> _YOUR GOAL_: Your task is to copy every line of the entries that holds the word "been".

------ ENTRIES SUPPLIED ------

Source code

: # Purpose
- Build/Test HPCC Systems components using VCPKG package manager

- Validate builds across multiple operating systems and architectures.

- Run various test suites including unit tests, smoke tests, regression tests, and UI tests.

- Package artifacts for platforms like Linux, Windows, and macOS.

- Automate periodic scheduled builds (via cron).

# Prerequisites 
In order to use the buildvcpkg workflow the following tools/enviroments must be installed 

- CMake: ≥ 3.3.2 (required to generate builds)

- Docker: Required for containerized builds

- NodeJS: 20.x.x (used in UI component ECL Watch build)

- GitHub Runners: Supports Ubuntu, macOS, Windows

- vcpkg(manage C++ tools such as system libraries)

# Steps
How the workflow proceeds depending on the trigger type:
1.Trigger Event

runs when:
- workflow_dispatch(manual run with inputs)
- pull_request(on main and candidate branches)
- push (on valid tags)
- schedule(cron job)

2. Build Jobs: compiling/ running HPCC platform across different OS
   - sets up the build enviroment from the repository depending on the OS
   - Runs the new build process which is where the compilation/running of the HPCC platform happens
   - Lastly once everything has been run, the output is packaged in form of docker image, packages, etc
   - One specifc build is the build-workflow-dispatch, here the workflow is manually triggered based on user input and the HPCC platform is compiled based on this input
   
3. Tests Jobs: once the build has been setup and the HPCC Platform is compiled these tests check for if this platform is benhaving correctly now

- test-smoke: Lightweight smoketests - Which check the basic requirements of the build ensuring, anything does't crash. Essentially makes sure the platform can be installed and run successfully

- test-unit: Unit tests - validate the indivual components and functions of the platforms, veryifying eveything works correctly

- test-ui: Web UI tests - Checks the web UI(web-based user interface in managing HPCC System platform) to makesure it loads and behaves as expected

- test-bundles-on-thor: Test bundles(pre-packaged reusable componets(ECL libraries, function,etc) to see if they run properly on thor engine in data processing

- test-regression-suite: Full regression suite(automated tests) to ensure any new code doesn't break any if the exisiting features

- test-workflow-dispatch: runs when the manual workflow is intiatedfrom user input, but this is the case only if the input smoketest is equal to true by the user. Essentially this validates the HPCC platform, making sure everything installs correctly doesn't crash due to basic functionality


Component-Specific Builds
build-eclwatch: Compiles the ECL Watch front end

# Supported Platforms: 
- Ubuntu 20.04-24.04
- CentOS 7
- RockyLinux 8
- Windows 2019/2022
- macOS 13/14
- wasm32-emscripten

------

> _SOLUTION_:
   - Lastly once everything has been run, the output is packaged in form of docker image, packages, etc
3. Tests Jobs: once the build has been setup and the HPCC Platform is compiled these tests check for if this platform is benhaving correctly now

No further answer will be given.